Richard D. Pullman, James M. Schendle, Pullman & Schendle, Dallas, for appellants.

Warwick H. Jenkins, Brenda Jeffers Damuth, Jenkins & Jenkins, Waxahachie, for appellees.

HALL, Justice.

Plaintiffs-appellees Dr. Jerry Beachum and wife Ann Berset Beachum owned approximately 430 acres of land located in Bosque County, Texas. On February 11, 1975, plaintiffs obtained a loan of $134,000.00 from the Federal Land Bank of Houston to pay off an existing indebtedness on the 430 acres. They executed their promissory note to the Land Bank in the principal sum of the loan. The note was payable in installments, the last installment being due on September 1, 2004. Plaintiffs also executed a deed of trust on the 430 acres in favor of the Land Bank to secure payment of the note. Among other conditions, plaintiffs were required under the deed of trust to pay the note installments when due, to keep insurance on the improvements on the land against loss by fire and storm payable to the Land Bank to the extent of its interest, and to pay all taxes when due.

By general warranty deed dated October 26, 1976, and a correction general warranty deed dated April 14, 1977 (correcting only the omission of a mineral reservation in the first deed), plaintiffs conveyed the 430 acres to defendant-appellant Rancho Camille, S.A. It was recited in the deed that Rancho Camille is a Mexican Corporation having its principal place of business in El Limon, Tamaulipas, Republic of Mexico. The consideration stated in both the original and the correction deeds for the conveyance was as follows:

"The sum of Ten Dollars and other valuable consideration . . . and for the further consideration as set forth in Agreement dated October 15, 1976, by and between Jerry Robert Beachum and wife, Ann Berset Beachum, Josefina Juarez de Rodebaugh, Fruticola La Isla, S.A., and Rancho Camille, S.A., to which reference is hereby made for all purposes, and for the further consideration that Grantee hereby assumes and promises to pay, according to the terms thereof, all principal and interest now remaining unpaid on (the $134,000.00 Land Bank note) secured by a Deed of Trust of even date therewith . . . and Grantee hereby assumes and promises to keep and perform all of the covenants and obligations of the Grantors named in said Deed of Trust."
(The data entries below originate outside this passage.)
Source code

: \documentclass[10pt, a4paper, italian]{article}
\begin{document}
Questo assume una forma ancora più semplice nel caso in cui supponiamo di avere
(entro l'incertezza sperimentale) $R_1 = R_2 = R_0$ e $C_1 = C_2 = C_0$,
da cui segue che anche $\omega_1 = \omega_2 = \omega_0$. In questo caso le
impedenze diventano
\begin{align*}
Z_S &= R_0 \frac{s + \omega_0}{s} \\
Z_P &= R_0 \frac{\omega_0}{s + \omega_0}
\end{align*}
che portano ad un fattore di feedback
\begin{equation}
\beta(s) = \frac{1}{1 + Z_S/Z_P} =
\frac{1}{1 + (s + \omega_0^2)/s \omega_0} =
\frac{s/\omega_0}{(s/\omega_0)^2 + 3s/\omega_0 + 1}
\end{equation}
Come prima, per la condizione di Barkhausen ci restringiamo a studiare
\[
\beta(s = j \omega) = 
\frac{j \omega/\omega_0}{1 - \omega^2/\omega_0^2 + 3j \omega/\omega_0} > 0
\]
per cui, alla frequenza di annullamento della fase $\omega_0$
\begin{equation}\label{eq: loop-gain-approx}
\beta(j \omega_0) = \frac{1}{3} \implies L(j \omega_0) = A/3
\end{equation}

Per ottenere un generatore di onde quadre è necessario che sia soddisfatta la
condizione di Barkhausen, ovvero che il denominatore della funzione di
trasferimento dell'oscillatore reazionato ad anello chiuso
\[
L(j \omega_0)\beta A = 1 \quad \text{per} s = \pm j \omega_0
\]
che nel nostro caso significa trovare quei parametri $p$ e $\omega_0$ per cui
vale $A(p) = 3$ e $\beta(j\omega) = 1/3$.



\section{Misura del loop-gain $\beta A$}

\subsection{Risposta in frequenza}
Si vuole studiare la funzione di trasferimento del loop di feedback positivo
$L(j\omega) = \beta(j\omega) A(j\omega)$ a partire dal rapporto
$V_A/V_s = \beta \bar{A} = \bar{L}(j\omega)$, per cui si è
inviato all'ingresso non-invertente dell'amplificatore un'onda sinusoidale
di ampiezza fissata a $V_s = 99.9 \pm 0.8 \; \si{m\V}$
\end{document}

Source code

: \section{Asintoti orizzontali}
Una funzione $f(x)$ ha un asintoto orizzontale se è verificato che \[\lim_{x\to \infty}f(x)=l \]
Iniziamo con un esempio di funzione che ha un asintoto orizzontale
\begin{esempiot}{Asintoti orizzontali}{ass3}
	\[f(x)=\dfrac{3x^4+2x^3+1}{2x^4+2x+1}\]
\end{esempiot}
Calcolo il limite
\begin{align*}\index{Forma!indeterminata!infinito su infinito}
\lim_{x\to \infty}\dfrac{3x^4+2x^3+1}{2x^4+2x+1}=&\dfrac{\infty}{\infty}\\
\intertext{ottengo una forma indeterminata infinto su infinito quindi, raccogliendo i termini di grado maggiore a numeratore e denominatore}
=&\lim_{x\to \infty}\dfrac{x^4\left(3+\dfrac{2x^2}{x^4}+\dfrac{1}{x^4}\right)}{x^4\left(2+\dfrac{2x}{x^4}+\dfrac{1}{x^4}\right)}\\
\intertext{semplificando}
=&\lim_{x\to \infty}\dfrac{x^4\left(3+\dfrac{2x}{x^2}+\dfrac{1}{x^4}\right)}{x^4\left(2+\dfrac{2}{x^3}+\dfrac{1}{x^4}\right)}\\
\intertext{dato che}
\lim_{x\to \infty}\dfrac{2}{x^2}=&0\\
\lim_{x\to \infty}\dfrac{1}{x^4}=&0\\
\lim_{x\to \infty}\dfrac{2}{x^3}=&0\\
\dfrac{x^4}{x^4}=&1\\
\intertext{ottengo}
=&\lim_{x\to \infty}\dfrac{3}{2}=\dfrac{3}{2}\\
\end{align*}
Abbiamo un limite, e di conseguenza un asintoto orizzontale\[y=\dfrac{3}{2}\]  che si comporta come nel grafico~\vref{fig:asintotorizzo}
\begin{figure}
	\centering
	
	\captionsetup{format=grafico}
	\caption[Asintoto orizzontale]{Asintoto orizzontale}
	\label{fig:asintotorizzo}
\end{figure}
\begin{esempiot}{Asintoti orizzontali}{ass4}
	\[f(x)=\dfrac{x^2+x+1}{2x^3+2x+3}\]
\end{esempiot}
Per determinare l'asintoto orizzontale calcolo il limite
Additionally, in both the original and correction deeds, plaintiffs expressly retained superior title to the property conveyed and a vendor's lien against the property until the $134,000.00 note was fully paid.

The original deed from plaintiffs was recorded in the deed records of Bosque County, Texas, on March 4, 1977; and the correction deed was recorded there on April 14, 1977.

On February 7, 1978, a lawsuit was filed in the United States District Court for the Northern District of Texas, Dallas Division, by the plaintiffs in our case against Rancho Camille, S.A., Fruticola La Isla, S.A., Donald G. Rodebaugh, Josefina Juarez Rodebaugh, and John W. Swigart. Among other reliefs sought by plaintiffs in the Federal Court case was the rescission of the conveyance of the 430 acres by plaintiffs to Rancho Camille. In connection with the Federal Court suit plaintiffs caused a notice of lis pendens to be filed of record in Bosque County on February 10, 1978, giving notice that the 430 acres, described by metes and bounds, were affected by the Federal Court suit.

Thereafter, on June 26, 1978, the following instruments purporting to convey title to the 430 acres were filed and recorded in the deed records of Bosque County. All were executed on May 27, 1978.

1. A general warranty deed from Rancho Camille, S.A., to Leisure Multihousing Corporation.
2. A special warranty deed from Josefina Juarez de Rodebaugh to Leisure Multihousing Corporation.
3. A special warranty deed from Fruticola La Isla, S.A., to Leisure Multihousing Corporation.

Under the terms of the deeds, the grantee Leisure Multihousing Corporation received the property "subject to but not assuming" the unpaid balance on the $134,000.00 Land Bank note.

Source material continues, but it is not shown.